Bertutur tentang seorang gadis keturunan Cina di Indonesia yg semangatnya ‘terbakar’ oleh propaganda pemerintah Cina pada saat itu. Pada tahun 1952 dengan menumpang sebuah kapal, dia pulang ke tanah leluhurnya. Namun tak lama berselang kondisi sosial-politik di Cina berubah secara drastis. Kelaparan melanda seantero negeri selama bertahun-tahun karena gagal panen berkepanjangan membuat rakyat Cina tidak ‘welcome’ terhadap para pendatang.

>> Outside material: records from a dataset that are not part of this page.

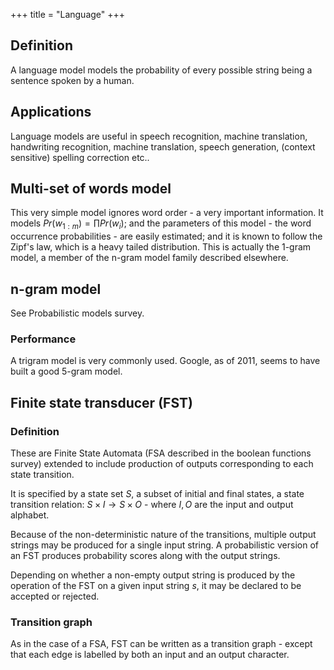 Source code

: +++
title = "Language"
+++

## Definition
A language model models the probability of every possible string being a sentence spoken by a human.

## Applications
Language models are useful in speech recognition, machine translation, handwriting recognition, machine translation, speech generation, (context sensitive) spelling correction etc..

## Multi-set of words model
This very simple model ignores word order - a very important information. It models $Pr(w_{1:m}) = \prod Pr(w_i)$; and the parameters of this model - the word occurrence probabilities - are easily estimated; and it is known to follow the Zipf's law, which is a heavy tailed distribution. This is actually the 1-gram model, a member of the n-gram model family described elsewhere.

## n-gram model
See Probabilistic models survey.

### Performance
A trigram model is very commonly used. Google, as of 2011, seems to have built a good 5-gram model.

## Finite state transducer (FST)
### Definition
These are Finite State Automata (FSA described in the boolean functions survey) extended to include production of outputs corresponding to each state transition.

It is specified by a state set $S$, a subset of initial and final states, a state transition relation: $S \times I \to S \times O$ - where $I, O$ are the input and output alphabet.

Because of the non-deterministic nature of the transitions, multiple output strings may be produced for a single input string. A probabilistic version of an FST produces probability scores along with the output strings.

Depending on whether a non-empty output string is produced by the operation of the FST on a given input string $s$, it may be declared to be accepted or rejected.

### Transition graph
As in the case of a FSA, FST can be written as a transition graph - except that each edge is labelled by both an input and an output character.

Gadis ini kemudian dituduh sebagai spionase yg sengaja datang ke Cina untuk memata-matai negara itu. Sejak itu hidupnya berubah menjadi sebuah tragedi yg panjang. Musik yang dimainkan Montecristo terasa seperti music score yang mengikuti pola naratif. Piano dan orkestrasi mengimbuh suasana secara integral.



2. About Us



Ambience distorsi gitar menguak lagu yang diikuti bunyi piano. Sebuah perpaduan ragam rock 70-an dan 90-an yang ekspresif. Lagu ini memang ingin bertutur tentang keragaman latar belakang personil Montecristo. Beberapa tokoh tokoh besar masa lalu seperti Alexandre The Great, Mahatma Gandhi hingga Temujin memperkuat makna lirik yang ditulis Eric Martoyo. Terasa bagai sebuah epic tentang kedigdayaan sosok sosok manusia di dunia ini.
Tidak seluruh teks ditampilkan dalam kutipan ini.